M4S Home Page

MetaKit - FAQ #2

The following list contains questions which have been asked about MetaKit and other issues which did not fit anywhere else in the documentation: [ Back to the MetaKit Home Page ]

What does rollback do and how do I use it?

In concept, MetaKit only makes permanent changes to a data file when the "Commit" function is called. It may write information to file more often, but these actions have no lasting effect until actually committed. This mechanism will be familiar to anyone using transaction-based database systems. Rolling a transaction back consist of undoing all changes since the last commit, or since the database was originally opened. In this first version of MetaKit, a call to "Rollback" also has the side effect of releasing all buffers. You will have to reconnect all views after rollback, since existing view will no longer be attached to the storage object. More flexible approaches are being investigated for a future version.

How do I change the structure of an existing data file?

To change the structure, you must perform the following steps: 1 - Load all data into memory (using either LoadFromStream or by deleting the storage object after the view has been defined). 2 - Define a new storage format on file (simply delete the original file and create a storage object with the new description). 3 - Store the loaded view in the new storage object (using Set). 4 - Commit the changes. This requires just a few lines of code.

How can MetaKit automatically choose 1/2/4-byte integers?

Each integer field starts out with 0 bytes per entry when created. Then - depending on the values stored in the field - the field is converted to use 1, 2, or 4 bytes per entries as needed (in all the records of the view). One-byte fields can store signed chars, two-byte fields store short integers, all other values cause the field to use the long 4-byte per entry format. Note that fields currently only increase in size, i.e. once you store a long value in a field it will always use longs (for all records) even if smaller values are subsequently stored in that field.
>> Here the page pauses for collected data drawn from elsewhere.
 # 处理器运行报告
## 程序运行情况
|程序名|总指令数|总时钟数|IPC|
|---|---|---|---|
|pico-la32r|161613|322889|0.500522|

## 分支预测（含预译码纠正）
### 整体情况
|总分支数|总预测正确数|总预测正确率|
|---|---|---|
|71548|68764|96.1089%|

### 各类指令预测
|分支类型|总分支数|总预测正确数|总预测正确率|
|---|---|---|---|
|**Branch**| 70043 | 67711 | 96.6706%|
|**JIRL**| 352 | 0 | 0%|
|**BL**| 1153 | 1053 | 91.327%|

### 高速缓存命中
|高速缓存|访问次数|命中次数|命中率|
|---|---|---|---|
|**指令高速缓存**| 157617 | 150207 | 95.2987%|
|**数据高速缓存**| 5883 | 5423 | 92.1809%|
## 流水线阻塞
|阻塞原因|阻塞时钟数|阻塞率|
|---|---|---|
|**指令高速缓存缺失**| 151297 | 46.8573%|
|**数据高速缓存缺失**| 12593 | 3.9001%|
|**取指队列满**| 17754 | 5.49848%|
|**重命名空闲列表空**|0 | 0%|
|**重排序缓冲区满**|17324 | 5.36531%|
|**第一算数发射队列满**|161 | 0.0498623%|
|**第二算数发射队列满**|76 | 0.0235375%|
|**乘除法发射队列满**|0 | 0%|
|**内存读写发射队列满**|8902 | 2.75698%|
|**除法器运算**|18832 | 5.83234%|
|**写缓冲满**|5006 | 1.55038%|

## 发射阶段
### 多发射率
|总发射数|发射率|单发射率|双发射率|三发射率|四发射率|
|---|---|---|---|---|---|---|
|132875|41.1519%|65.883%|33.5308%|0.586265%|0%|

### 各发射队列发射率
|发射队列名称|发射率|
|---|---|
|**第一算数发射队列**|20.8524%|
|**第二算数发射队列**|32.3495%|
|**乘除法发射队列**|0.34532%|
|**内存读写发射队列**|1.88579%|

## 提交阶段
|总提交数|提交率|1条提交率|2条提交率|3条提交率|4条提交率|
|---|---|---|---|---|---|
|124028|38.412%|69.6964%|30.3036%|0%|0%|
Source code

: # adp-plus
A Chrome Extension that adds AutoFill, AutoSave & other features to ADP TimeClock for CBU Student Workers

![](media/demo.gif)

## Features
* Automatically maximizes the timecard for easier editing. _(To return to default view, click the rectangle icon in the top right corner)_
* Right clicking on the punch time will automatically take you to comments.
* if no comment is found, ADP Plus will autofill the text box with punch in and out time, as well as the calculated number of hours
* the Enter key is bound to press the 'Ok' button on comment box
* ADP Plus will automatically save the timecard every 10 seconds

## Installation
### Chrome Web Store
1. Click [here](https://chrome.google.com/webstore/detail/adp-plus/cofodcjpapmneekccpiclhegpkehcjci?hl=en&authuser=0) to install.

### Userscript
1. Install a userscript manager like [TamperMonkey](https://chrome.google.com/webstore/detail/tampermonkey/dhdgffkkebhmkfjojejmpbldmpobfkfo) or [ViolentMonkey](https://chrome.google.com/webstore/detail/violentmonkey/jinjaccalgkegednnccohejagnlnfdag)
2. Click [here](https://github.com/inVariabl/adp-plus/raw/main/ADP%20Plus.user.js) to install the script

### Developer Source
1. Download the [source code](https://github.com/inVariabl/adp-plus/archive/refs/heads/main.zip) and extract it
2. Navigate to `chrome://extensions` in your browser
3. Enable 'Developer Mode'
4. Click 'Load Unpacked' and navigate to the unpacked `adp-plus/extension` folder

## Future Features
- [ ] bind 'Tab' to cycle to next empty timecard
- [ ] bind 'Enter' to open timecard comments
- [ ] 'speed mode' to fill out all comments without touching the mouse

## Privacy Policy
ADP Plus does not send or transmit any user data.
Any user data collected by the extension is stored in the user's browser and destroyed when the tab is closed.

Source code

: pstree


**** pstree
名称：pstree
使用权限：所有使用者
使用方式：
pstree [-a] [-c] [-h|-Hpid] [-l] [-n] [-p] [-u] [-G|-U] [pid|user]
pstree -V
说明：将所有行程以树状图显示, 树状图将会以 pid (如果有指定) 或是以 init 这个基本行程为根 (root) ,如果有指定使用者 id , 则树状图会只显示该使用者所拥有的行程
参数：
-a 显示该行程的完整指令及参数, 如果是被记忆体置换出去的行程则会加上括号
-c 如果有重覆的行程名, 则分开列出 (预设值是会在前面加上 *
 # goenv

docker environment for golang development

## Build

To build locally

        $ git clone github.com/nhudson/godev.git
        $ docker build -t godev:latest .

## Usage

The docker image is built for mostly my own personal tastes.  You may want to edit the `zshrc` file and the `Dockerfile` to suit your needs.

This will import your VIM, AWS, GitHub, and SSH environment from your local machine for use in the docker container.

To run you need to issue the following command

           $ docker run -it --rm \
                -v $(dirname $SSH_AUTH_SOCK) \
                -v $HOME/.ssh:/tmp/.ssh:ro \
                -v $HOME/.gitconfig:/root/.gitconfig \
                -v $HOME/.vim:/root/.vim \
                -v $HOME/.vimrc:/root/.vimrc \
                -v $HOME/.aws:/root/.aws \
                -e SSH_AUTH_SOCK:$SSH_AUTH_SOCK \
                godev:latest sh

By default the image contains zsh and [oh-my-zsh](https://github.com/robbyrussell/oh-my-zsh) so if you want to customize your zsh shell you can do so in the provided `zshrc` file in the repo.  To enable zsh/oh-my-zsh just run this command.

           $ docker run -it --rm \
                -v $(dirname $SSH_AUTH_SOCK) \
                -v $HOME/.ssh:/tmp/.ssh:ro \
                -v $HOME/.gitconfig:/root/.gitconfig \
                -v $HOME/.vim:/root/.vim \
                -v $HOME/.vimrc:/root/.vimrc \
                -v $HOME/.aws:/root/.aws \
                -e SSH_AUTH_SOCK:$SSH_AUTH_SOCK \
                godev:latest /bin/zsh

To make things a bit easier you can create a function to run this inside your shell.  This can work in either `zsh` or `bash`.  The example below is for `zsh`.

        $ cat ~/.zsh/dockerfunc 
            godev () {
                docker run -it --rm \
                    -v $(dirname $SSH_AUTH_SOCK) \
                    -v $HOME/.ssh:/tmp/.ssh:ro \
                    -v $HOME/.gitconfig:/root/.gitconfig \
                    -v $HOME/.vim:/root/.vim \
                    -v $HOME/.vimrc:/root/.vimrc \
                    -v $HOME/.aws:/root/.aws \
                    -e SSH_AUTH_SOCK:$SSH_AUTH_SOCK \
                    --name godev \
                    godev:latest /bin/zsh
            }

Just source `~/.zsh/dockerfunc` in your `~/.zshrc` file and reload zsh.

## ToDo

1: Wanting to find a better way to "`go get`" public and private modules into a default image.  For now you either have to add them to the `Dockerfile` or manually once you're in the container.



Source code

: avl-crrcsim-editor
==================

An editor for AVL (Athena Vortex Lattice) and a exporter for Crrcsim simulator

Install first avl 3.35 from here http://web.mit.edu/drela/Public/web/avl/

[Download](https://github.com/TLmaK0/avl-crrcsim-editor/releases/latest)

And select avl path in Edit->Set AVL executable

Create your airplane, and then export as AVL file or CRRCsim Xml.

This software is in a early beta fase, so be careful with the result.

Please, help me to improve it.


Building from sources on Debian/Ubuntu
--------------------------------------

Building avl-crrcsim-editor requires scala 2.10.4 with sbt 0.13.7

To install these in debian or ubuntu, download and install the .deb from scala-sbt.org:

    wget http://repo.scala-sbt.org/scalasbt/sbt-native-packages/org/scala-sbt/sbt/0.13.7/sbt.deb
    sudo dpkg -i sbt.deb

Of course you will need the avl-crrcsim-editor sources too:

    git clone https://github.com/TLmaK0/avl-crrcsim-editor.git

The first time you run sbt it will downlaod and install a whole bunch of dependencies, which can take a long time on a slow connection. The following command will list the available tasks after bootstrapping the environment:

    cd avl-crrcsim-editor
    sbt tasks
What is the overhead of an unused field?

Integer fields which are never used add no overhead at all, regardless of the number of records. This is a consequence of the adaptive integer field width implemented in MetaKit. Unused string fields currently use one byte per record (i.e. an empty string).

What are the worst-case memory requirements?

MetaKit implements on-demand loading and only loads structural data (not the data values) when opening a file. Whenever information is accessed, a corresponding segment is loaded from file - once - and then kept in memory. With the current implementation, this means that in the worst case all data will be made resident. Furthermore, format conversions require a second copy of the data, so for now twice the total amount of data may be in memory in the worst case. This is temporary, future versions will use virtual memory and will be optimized for a high locality of reference.

How can I transport a data structure over the network?

Every view (this includes structured views) can be placed in a storage object (using the Set function). Storage objects need not be associated to a file (i.e. the file pointer passed to the constructor may be null). To transport a view structure without using intermediate files, you can make it part of a storage object, and then use the members SaveToStream and LoadFromStream to stream the entire structure over a regular I/O stream. The Winsock-based client/server examples CatSend and CatRecv demonstrate this.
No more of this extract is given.